▶ WHAT YOU SHOULD DO
When a line in the entries below contains the word "dijo", copy that line.

▶ DATASET ENTRIES
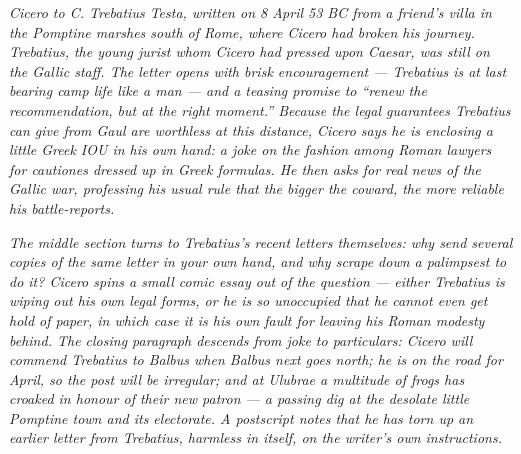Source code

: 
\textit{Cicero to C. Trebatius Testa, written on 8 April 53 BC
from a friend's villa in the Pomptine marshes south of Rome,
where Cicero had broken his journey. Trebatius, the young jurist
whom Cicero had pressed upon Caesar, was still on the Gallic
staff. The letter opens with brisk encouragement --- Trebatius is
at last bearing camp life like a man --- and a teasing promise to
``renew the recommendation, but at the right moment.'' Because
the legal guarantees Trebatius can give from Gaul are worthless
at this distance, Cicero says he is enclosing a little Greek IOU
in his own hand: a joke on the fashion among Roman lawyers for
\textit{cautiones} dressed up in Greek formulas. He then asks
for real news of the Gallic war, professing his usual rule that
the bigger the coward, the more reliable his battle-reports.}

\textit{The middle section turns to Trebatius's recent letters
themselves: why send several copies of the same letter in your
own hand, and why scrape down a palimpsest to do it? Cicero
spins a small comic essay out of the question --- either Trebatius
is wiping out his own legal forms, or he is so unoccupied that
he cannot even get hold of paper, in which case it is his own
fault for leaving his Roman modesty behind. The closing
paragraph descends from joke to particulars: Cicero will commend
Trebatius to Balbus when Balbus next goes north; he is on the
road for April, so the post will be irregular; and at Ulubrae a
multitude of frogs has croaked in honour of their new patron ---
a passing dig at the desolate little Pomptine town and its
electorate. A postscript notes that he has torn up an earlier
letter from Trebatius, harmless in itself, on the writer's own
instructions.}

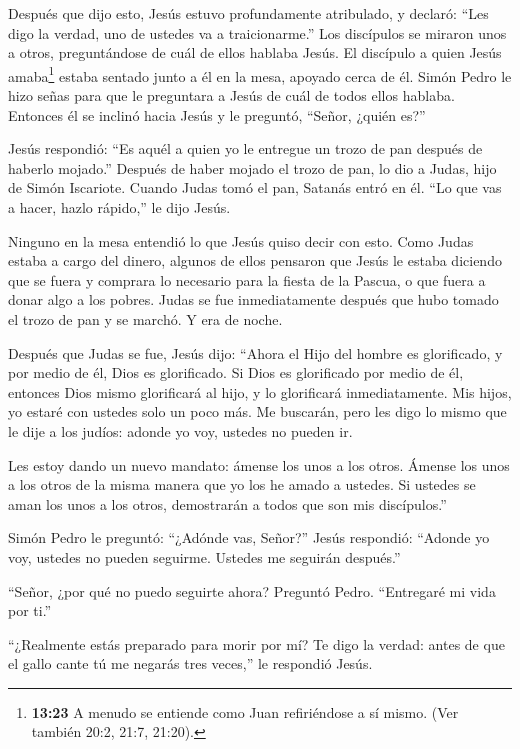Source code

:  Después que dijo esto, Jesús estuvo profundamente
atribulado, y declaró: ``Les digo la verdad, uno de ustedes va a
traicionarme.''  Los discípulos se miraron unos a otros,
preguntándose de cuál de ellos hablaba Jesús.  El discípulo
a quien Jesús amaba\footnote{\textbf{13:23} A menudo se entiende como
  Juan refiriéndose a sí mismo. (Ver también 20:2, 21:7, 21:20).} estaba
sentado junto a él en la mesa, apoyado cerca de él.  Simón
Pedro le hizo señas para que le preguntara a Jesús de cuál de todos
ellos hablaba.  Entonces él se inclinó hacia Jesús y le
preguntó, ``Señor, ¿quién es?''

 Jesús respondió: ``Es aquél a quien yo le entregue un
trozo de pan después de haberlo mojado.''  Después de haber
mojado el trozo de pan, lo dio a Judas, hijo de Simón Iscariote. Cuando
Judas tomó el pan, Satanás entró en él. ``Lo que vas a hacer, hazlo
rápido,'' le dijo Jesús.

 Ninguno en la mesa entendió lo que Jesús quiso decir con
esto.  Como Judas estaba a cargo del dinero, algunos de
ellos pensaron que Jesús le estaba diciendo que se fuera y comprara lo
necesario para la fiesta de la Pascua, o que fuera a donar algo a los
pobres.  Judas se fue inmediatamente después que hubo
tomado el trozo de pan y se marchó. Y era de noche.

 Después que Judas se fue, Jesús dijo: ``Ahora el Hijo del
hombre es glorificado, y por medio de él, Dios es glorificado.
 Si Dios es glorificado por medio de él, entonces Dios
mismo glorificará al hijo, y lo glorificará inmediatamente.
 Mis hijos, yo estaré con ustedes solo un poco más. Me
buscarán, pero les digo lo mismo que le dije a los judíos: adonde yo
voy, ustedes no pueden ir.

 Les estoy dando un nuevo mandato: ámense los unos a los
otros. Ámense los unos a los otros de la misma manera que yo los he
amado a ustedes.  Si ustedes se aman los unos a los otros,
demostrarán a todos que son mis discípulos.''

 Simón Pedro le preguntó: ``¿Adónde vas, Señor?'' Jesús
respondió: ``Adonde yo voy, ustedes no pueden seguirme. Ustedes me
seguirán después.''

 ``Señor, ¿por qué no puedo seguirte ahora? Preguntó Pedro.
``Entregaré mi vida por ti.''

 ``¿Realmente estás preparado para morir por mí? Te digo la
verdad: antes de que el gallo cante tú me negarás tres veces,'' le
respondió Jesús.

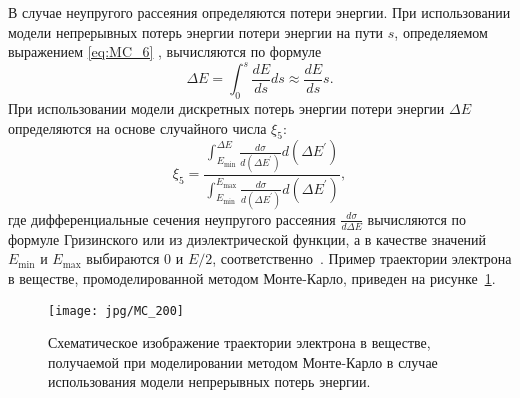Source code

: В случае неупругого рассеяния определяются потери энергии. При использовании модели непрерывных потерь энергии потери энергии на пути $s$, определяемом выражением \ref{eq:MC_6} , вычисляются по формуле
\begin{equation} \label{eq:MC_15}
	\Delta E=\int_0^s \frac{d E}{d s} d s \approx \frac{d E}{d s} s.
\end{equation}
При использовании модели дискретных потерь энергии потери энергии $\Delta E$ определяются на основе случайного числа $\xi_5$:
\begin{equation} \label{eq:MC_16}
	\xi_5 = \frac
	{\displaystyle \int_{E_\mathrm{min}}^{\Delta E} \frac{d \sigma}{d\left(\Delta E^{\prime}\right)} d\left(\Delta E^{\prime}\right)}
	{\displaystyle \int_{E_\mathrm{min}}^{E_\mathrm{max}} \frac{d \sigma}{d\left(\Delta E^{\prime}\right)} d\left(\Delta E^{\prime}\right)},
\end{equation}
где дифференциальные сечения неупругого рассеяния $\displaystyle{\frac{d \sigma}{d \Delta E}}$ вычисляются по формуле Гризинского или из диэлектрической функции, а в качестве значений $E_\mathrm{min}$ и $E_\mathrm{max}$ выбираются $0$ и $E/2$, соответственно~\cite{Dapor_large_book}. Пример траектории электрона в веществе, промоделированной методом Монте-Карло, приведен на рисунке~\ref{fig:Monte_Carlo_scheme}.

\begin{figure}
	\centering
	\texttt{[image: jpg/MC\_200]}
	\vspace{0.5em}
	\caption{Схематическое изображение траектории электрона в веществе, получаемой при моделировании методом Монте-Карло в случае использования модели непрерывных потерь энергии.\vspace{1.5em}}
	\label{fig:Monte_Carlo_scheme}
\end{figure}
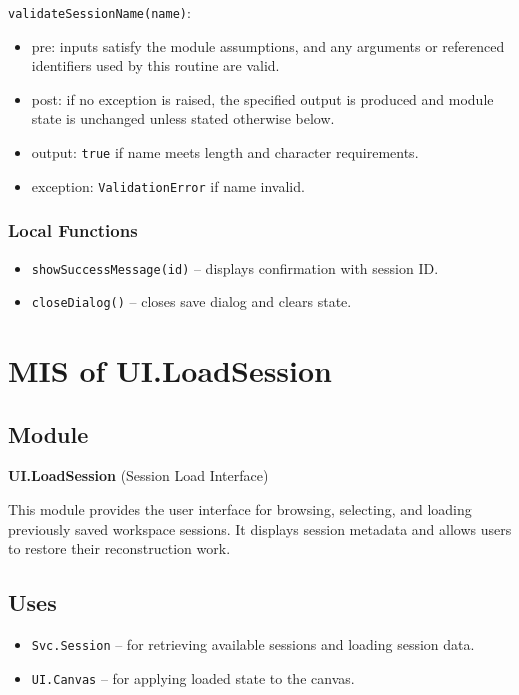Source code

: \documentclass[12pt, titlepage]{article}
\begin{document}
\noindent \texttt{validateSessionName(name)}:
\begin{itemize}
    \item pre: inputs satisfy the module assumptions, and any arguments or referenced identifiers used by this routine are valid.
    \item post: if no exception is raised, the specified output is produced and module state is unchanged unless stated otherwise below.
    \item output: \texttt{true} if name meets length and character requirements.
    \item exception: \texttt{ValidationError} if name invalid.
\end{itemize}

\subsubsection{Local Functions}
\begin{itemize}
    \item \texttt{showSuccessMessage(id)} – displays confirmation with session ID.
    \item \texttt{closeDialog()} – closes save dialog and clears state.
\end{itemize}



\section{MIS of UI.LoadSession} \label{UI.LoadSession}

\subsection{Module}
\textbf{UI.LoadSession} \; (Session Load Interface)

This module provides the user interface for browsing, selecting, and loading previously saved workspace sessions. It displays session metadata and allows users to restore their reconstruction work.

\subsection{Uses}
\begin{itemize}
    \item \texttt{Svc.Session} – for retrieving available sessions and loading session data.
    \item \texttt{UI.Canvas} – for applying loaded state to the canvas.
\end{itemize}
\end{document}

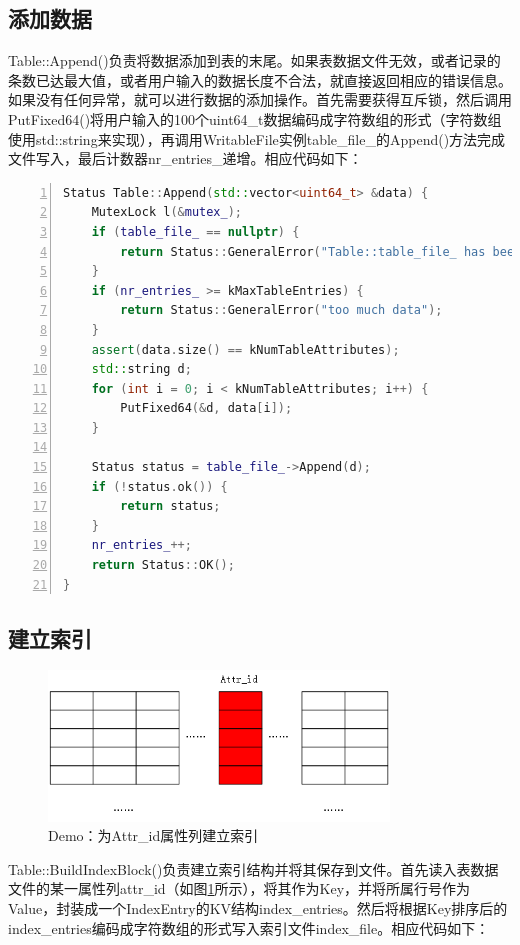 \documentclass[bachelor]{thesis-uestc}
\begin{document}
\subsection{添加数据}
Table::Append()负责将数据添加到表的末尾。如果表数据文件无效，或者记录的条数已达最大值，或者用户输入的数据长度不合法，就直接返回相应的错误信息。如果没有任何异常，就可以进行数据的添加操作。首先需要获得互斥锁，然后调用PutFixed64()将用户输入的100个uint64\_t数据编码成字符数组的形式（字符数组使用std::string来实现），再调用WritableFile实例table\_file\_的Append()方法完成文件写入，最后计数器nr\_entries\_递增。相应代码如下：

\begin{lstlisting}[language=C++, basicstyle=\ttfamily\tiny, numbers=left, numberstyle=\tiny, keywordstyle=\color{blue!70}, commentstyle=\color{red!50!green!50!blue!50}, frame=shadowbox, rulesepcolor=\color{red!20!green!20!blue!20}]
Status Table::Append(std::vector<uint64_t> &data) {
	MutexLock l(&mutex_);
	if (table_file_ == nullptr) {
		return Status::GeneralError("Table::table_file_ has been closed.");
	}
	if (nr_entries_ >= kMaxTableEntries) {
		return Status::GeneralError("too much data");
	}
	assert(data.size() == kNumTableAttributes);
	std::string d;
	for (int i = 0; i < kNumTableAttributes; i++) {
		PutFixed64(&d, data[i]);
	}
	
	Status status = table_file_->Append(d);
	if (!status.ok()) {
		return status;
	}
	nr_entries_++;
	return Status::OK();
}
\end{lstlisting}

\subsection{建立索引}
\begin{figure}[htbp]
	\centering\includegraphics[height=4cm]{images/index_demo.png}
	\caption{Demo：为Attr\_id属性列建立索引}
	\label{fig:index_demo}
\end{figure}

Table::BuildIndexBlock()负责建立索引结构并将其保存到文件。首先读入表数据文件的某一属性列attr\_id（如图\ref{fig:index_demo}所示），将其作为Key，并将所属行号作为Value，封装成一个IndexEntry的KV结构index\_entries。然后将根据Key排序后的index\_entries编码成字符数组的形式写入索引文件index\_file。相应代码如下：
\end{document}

▶ EXERCISE ANSWER
:  Después que dijo esto, Jesús estuvo profundamente
rápido,'' le dijo Jesús.
 Después que Judas se fue, Jesús dijo: ``Ahora el Hijo del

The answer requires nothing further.